# Which customers are happy customers?


From frontline support teams to C-suites, customer satisfaction is a key measure of success. Unhappy customers don't stick around. What's more, unhappy customers rarely voice their dissatisfaction before leaving.

Santander Bank is asking Kagglers to help them identify dissatisfied customers early in their relationship. Doing so would allow Santander to take proactive steps to improve a customer's happiness before it's too late.

In this competition, you'll work with hundreds of anonymized features to predict if a customer is satisfied or dissatisfied with their banking experience.

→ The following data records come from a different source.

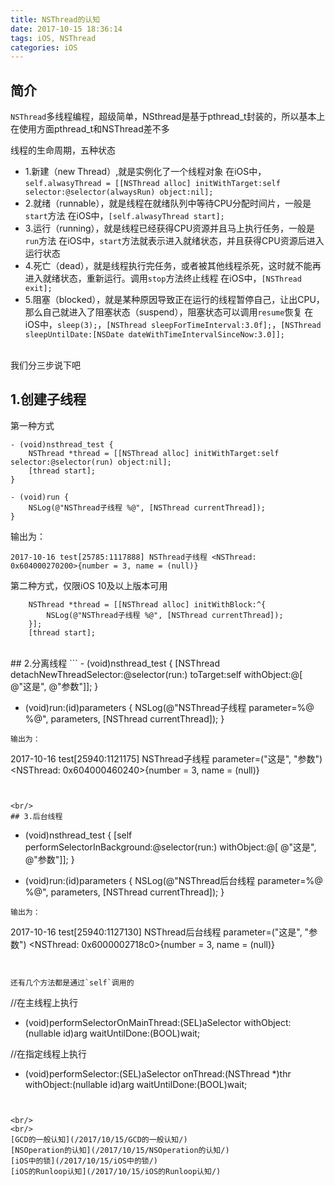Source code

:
 ```yaml
---
title: NSThread的认知
date: 2017-10-15 18:36:14
tags: iOS, NSThread
categories: iOS
---
```


## 简介
`NSThread`多线程编程，超级简单，NSthread是基于pthread_t封装的，所以基本上在使用方面pthread_t和NSThread差不多

线程的生命周期，五种状态
- 1.新建（new Thread）,就是实例化了一个线程对象
    在iOS中，`self.alwasyThread = [[NSThread alloc] initWithTarget:self selector:@selector(alwaysRun) object:nil];`
- 2.就绪（runnable），就是线程在就绪队列中等待CPU分配时间片，一般是`start`方法
    在iOS中，`[self.alwasyThread start];`
- 3.运行（running），就是线程已经获得CPU资源并且马上执行任务，一般是`run`方法
    在iOS中，`start`方法就表示进入就绪状态，并且获得CPU资源后进入运行状态
- 4.死亡（dead），就是线程执行完任务，或者被其他线程杀死，这时就不能再进入就绪状态，重新运行。调用`stop`方法终止线程
    在iOS中，`[NSThread exit];`
- 5.阻塞（blocked），就是某种原因导致正在运行的线程暂停自己，让出CPU，那么自己就进入了阻塞状态（suspend），阻塞状态可以调用`resume`恢复
    在iOS中，`sleep(3);`，`[NSThread sleepForTimeInterval:3.0f];`，`[NSThread sleepUntilDate:[NSDate dateWithTimeIntervalSinceNow:3.0]];`
   

<br/>
我们分三步说下吧

## 1.创建子线程
第一种方式
```
- (void)nsthread_test {
    NSThread *thread = [[NSThread alloc] initWithTarget:self selector:@selector(run) object:nil];
    [thread start];
}

- (void)run {
    NSLog(@"NSThread子线程 %@", [NSThread currentThread]);
}
```
输出为：
```
2017-10-16 test[25785:1117888] NSThread子线程 <NSThread: 0x604000270200>{number = 3, name = (null)}
```

第二种方式，仅限iOS 10及以上版本可用
```
    NSThread *thread = [[NSThread alloc] initWithBlock:^{
        NSLog(@"NSThread子线程 %@", [NSThread currentThread]);
    }];
    [thread start];
```

<br/>
## 2.分离线程
```
- (void)nsthread_test {
    [NSThread detachNewThreadSelector:@selector(run:) toTarget:self withObject:@[ @"这是", @"参数"]];
}

- (void)run:(id)parameters {
    NSLog(@"NSThread子线程 parameter=%@ %@", parameters, [NSThread currentThread]);
}
```
输出为：
```
2017-10-16 test[25940:1121175] NSThread子线程 parameter=("这是", "参数") <NSThread: 0x604000460240>{number = 3, name = (null)}
```


<br/>
## 3.后台线程
```
- (void)nsthread_test {
    [self performSelectorInBackground:@selector(run:) withObject:@[ @"这是", @"参数"]];
}

- (void)run:(id)parameters {
    NSLog(@"NSThread后台线程 parameter=%@ %@", parameters, [NSThread currentThread]);
}
```
输出为：
```
2017-10-16 test[25940:1127130] NSThread后台线程 parameter=("这是", "参数") <NSThread: 0x6000002718c0>{number = 3, name = (null)}
```


还有几个方法都是通过`self`调用的
```
//在主线程上执行
- (void)performSelectorOnMainThread:(SEL)aSelector withObject:(nullable id)arg waitUntilDone:(BOOL)wait;

//在指定线程上执行
- (void)performSelector:(SEL)aSelector onThread:(NSThread *)thr withObject:(nullable id)arg waitUntilDone:(BOOL)wait;
```


<br/>
<br/>
[GCD的一般认知](/2017/10/15/GCD的一般认知/)
[NSOperation的认知](/2017/10/15/NSOperation的认知/)
[iOS中的锁](/2017/10/15/iOS中的锁/)
[iOS的Runloop认知](/2017/10/15/iOS的Runloop认知/)


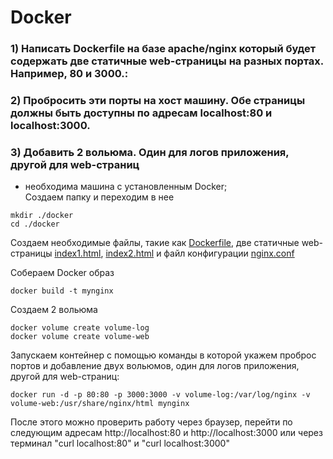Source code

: # Docker
### 1) Написать Dockerfile на базе apache/nginx который будет содержать две статичные web-страницы на разных портах. Например, 80 и 3000.:
### 2) Пробросить эти порты на хост машину. Обе страницы должны быть доступны по адресам localhost:80 и localhost:3000.
### 3) Добавить 2 вольюма. Один для логов приложения, другой для web-страниц


* необходима машина с установленным Docker;   
Создаем папку и переходим в нее   
```
mkdir ./docker
cd ./docker

```
Создаем необходимые файлы, такие как  [Dockerfile](https://github.com/SalnikovAnton/docker/blob/main/Dockerfile "Dockerfile"), две статичные web-страницы [index1.html](https://github.com/SalnikovAnton/docker/blob/main/index1.html "index1.html"), [index2.html](https://github.com/SalnikovAnton/docker/blob/main/index2.html "index2.html") и файл конфигурации [nginx.conf](https://github.com/SalnikovAnton/docker/blob/main/nginx.conf "nginx.conf")
   
Собераем Docker образ
```
docker build -t mynginx
```
Создаем 2 вольюма
```
docker volume create volume-log
docker volume create volume-web
```
Запускаем контейнер с помощью команды в которой укажем проброс портов и добавление двух вольюмов, один для логов приложения, другой для web-страниц:
```
docker run -d -p 80:80 -p 3000:3000 -v volume-log:/var/log/nginx -v volume-web:/usr/share/nginx/html mynginx
```
После этого можно проверить работу через браузер, перейти по следующим адресам http://localhost:80 и http://localhost:3000 или через терминал "curl localhost:80" и "curl localhost:3000"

![img](https://kaggle2.blob.core.windows.net/competitions/kaggle/4986/media/santander_custsat_red.png)


# Load Data

In [1]:
import numpy as np
import pandas as pd

data = pd.read_csv("../data/train.csv")
 

## exercise contents
Randomforest Tree 50

# Cross validatae by ROCAUC


In [8]:
from sklearn.cross_validation import KFold
from sklearn import datasets
from sklearn.metrics import roc_auc_score


def rocauc_score(model, features, labels, num_folds = 5):
    kfolds = KFold(len(features), num_folds)
    
    total_score = 0.0
    
    for train_index, test_index in kfolds:
        train_features = features.iloc[train_index]
        test_features = features.iloc[test_index]
        train_labels = labels[train_index]
        test_labels = labels[test_index]
        
        model.fit(train_features, train_labels)
        prediction = model.predict_proba(test_features)
        
        nd = test_labels.get_values()
        pos_prediction = [x[1] for x in prediction]
        score = roc_auc_score(nd, pos_prediction)
        total_score = total_score + score
        
    total_score = total_score / num_folds
    
    return total_score   

# Prediction

## Predict 

In [4]:
#from sklearn.naive_bayes import GaussianNB, MultinomialNB, BernoulliNB
from sklearn.ensemble import RandomForestClassifier
from sklearn.linear_model import LogisticRegression
from sklearn import svm

feature_names = data.columns[1:370]
#배열로 넘김
label_name = "TARGET"
#컬럼 넘김

tree50_score = rocauc_score(RandomForestClassifier(n_estimators=50, n_jobs= -1), data[feature_names], data[label_name])
#svmsvc_score = rocauc_score(svm.SVC(), data[feature_names], data[label_name])
#Logistic_score = rocauc_score(LogisticRegression(n_jobs =-1), data[feature_names], data[label_name])

  tree 50 = 0.73968


## Print score

In [6]:
print(" test 50 = %.5f" % (tree50_score))

 test 50 = 0.73968


# Submit

In [7]:
train = pd.read_csv("../data/train.csv")
test = pd.read_csv("../data/test.csv")
 
feature_names = data.columns[1:370]

label_name = "TARGET"

model = RandomForestClassifier(n_estimators=50, n_jobs=-1)
model.fit(train[feature_names], train[label_name])
prediction = model.predict_proba(test[feature_names])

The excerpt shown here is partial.